*YOUR TASK*
Lines containing the word "Testing" are the ones to copy from the records below.

Data records
------------------------------------

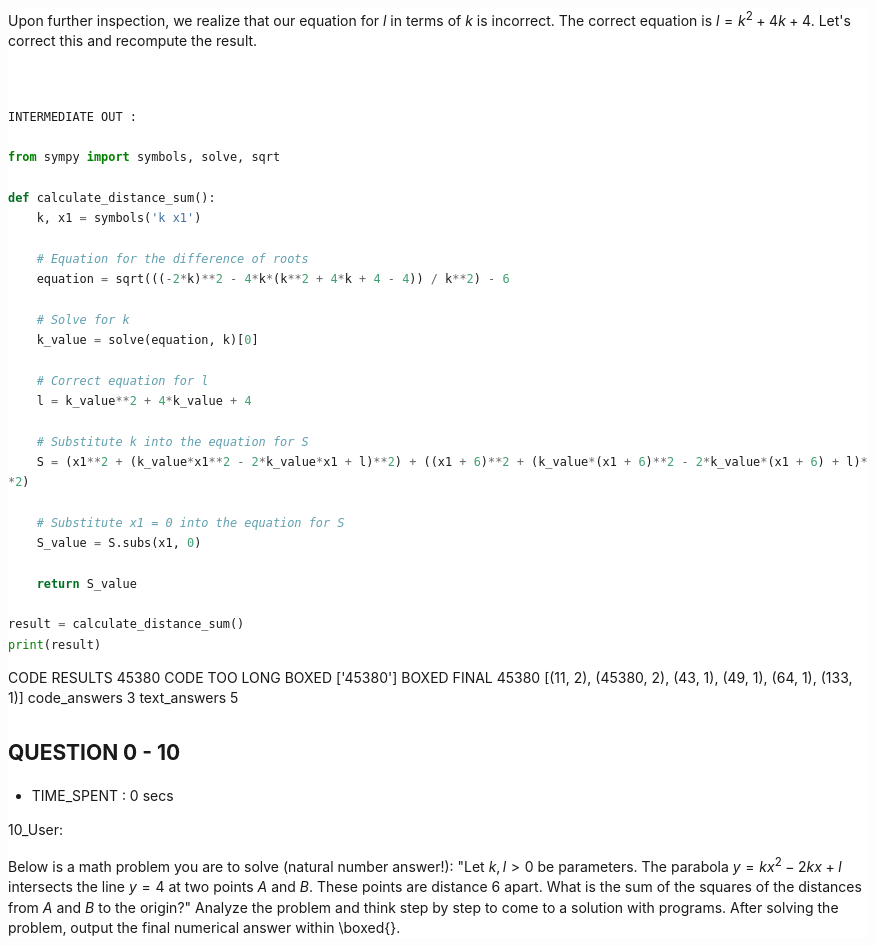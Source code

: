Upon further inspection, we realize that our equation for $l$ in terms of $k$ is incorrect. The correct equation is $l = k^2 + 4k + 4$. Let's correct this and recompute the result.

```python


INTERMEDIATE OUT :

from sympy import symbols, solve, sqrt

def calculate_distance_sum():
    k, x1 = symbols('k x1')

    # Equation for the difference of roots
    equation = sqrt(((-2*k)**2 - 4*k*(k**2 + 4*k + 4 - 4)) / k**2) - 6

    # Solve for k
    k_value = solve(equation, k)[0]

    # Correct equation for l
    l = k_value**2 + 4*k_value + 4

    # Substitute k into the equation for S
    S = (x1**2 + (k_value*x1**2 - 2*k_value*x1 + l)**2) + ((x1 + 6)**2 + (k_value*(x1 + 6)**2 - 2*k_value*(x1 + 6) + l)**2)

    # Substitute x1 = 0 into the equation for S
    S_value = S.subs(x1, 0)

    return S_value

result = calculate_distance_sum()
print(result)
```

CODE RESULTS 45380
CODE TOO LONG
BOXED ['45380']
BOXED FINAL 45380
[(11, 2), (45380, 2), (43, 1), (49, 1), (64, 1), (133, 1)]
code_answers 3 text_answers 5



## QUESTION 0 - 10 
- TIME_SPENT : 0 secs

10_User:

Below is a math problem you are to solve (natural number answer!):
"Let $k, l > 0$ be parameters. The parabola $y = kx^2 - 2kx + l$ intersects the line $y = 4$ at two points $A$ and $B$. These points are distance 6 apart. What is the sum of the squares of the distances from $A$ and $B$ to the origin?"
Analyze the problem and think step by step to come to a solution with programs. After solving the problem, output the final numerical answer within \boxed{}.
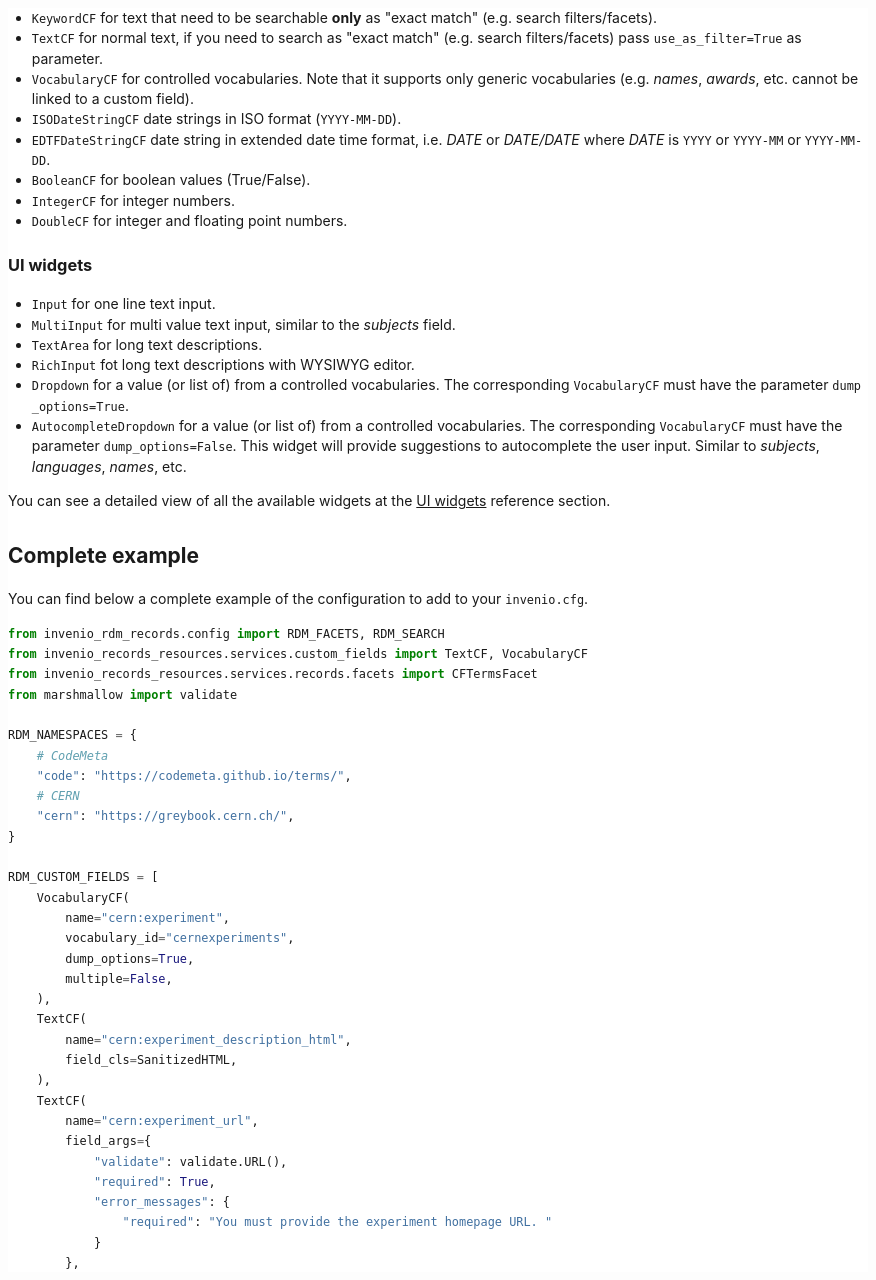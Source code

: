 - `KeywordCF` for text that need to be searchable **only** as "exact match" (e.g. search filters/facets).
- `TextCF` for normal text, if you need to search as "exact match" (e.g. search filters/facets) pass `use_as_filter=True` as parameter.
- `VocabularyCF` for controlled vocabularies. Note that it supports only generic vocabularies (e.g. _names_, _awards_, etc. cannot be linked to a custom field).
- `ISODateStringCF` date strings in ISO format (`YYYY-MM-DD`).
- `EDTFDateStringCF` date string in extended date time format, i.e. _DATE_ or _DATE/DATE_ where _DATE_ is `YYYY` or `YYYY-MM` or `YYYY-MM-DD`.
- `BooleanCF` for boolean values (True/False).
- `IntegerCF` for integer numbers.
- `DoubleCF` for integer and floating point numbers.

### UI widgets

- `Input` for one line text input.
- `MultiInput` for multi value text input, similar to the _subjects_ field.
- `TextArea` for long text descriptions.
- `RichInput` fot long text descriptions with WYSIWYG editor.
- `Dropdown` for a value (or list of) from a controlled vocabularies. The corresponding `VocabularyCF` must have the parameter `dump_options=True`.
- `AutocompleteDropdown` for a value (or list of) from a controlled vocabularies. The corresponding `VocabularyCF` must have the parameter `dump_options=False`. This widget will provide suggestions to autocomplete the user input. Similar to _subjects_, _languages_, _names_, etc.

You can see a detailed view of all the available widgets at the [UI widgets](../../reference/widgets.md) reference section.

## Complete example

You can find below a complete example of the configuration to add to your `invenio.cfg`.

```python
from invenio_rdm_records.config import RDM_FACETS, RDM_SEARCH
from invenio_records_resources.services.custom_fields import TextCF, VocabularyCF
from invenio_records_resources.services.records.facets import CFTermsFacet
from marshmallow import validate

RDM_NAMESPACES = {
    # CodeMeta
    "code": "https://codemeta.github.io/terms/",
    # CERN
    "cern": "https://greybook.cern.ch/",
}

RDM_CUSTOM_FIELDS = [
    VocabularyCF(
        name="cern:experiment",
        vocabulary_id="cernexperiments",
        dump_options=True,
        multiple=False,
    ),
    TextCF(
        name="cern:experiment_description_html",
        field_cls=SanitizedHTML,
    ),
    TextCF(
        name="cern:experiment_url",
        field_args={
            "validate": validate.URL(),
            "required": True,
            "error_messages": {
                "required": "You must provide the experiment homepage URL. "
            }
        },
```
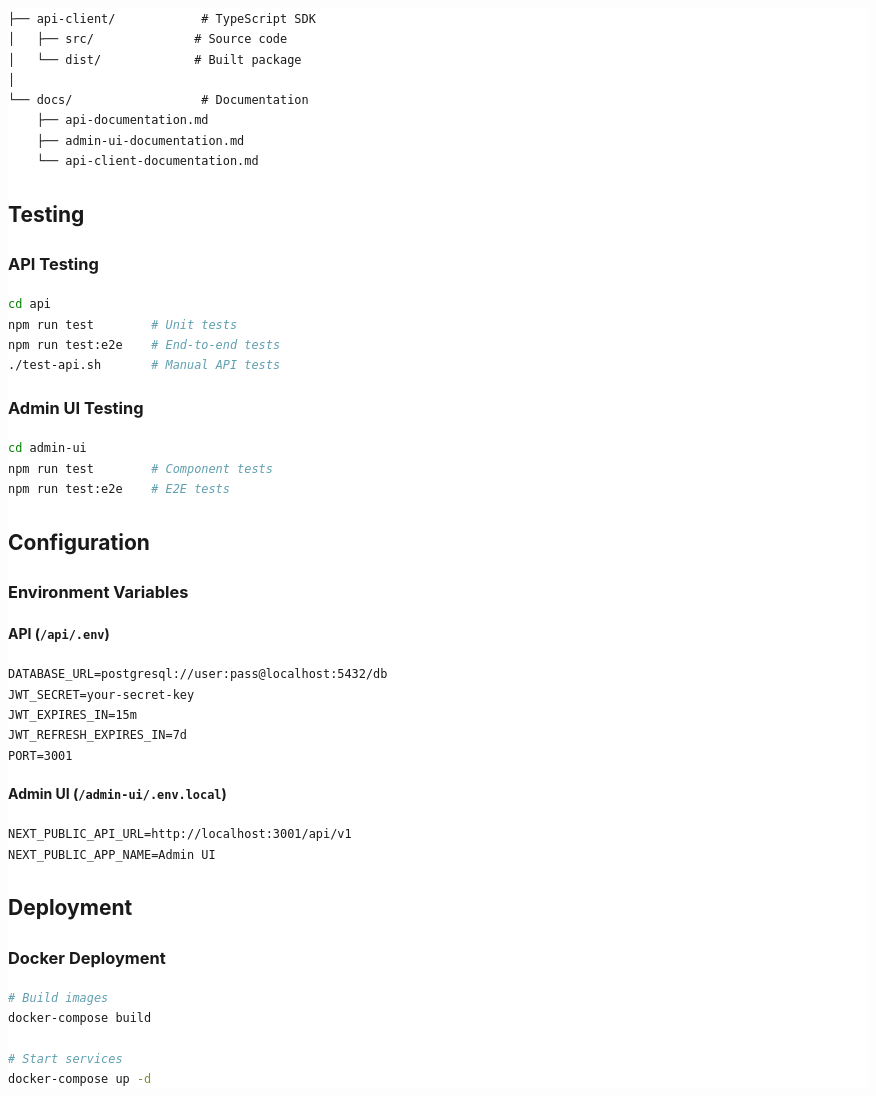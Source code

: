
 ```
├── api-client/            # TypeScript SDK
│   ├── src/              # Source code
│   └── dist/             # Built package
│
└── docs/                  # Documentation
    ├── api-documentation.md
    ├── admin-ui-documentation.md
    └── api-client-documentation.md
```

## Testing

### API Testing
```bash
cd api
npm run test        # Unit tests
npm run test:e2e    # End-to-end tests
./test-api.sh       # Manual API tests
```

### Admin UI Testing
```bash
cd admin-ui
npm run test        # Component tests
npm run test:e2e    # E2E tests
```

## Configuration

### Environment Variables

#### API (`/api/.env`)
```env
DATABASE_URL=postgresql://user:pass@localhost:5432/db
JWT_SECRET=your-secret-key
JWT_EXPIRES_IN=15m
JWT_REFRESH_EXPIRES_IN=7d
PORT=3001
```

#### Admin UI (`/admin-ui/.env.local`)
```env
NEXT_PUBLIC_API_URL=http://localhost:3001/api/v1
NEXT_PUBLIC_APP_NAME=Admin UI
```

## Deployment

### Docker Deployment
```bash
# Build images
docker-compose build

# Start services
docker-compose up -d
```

------------------------------------

*SOLVED EXERCISE*
## Testing
### API Testing
### Admin UI Testing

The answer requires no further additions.